During its first few centuries, Christianity faced continual persecution under the rule of Roman emperors. During this era, Christianity spread through subversive ministries and the written theological works of early Church Fathers. The history of Christianity was changed forever by two events of the 4th century. The first, in A.D. 313, was the conversion of Roman Emperor Constantine I. Constantine subsequently adopted some of its facets into his military and social policies and afforded Church leaders some political and self-governmental authority. The second, in 380, was the establishment of Christianity as the official religion of the empire. Christianity became an imperialistic religion borne by armies and would remain so for more than a thousand years following Rome’s collapse.
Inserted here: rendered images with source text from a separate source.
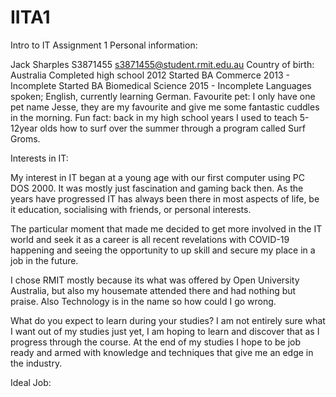 # IITA1
Intro to IT Assignment 1
Personal information:

Jack Sharples
S3871455
s3871455@student.rmit.edu.au
Country of birth: Australia
Completed high school 2012
Started BA Commerce 2013 - Incomplete
Started BA Biomedical Science 2015 - Incomplete
Languages spoken; English, currently learning German.
Favourite pet: I only have one pet name Jesse, they are my favourite and give me some fantastic cuddles in the morning.
Fun fact: back in my high school years I used to teach 5-12year olds how to surf over the summer through a program called Surf Groms.

Interests in IT:

My interest in IT began at a young age with our first computer using PC DOS 2000. It was mostly just fascination and gaming back then. As the years have progressed IT has always been there in most aspects of life, be it education, socialising with friends, or personal interests.

The particular moment that made me decided to get more involved in the IT world and seek it as a career is all recent revelations with COVID-19 happening and seeing the opportunity to up skill and secure my place in a job in the future.

I chose RMIT mostly because its what was offered by Open University Australia, but also my housemate attended there and had nothing but praise. Also Technology is in the name so how could I go wrong.

What do you expect to learn during your studies?
I am not entirely sure what I want out of my studies just yet, I am hoping to learn and discover that as I progress through the course. At the end of my studies I hope to be job ready and armed with knowledge and techniques that give me an edge in the industry.

Ideal Job:

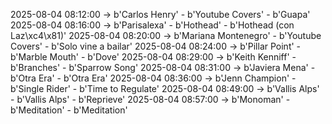 2025-08-04 08:12:00 -> b'Carlos Henry' - b'Youtube Covers' - b'Guapa'
2025-08-04 08:16:00 -> b'Parisalexa' - b'Hothead' - b'Hothead (con Laz\xc4\x81)'
2025-08-04 08:20:00 -> b'Mariana Montenegro' - b'Youtube Covers' - b'Solo vine a bailar'
2025-08-04 08:24:00 -> b'Pillar Point' - b'Marble Mouth' - b'Dove'
2025-08-04 08:29:00 -> b'Keith Kenniff' - b'Branches' - b'Sparrow Song'
2025-08-04 08:31:00 -> b'Javiera Mena' - b'Otra Era' - b'Otra Era'
2025-08-04 08:36:00 -> b'Jenn Champion' - b'Single Rider' - b'Time to Regulate'
2025-08-04 08:49:00 -> b'Vallis Alps' - b'Vallis Alps' - b'Reprieve'
2025-08-04 08:57:00 -> b'Monoman' - b'Meditation' - b'Meditation'
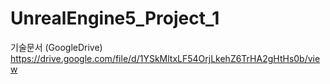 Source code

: # UnrealEngine5_Project_1

기술문서 (GoogleDrive) <br>
https://drive.google.com/file/d/1YSkMltxLF54OrjLkehZ6TrHA2gHtHs0b/view
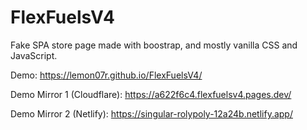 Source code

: # FlexFuelsV4

Fake SPA store page made with boostrap, and mostly vanilla CSS and JavaScript.

Demo: https://lemon07r.github.io/FlexFuelsV4/

Demo Mirror 1 (Cloudflare): https://a622f6c4.flexfuelsv4.pages.dev/

Demo Mirror 2 (Netlify): https://singular-rolypoly-12a24b.netlify.app/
During the Middle Ages, the Church hoarded political and economic power throughout Europe, converting the leaders of various countries and peoples while routinely and violently persecuting non-believers. Simultaneously, Christianity was spread through academics, as monasteries and cathedral schools became renowned centers of learning in Western Europe and British Isles. Many of these eventually developed into the universities teaching — only to the faithful — a wide range of knowledge preserved from Roman times. During the Renaissance, innovations in sea travel allowed to the global proliferation of Christianity to begin in earnest, as explorers from Christian nations discovered and converted indigenous cultures around the world using force, wealth, missionary work, and copies of the Bible.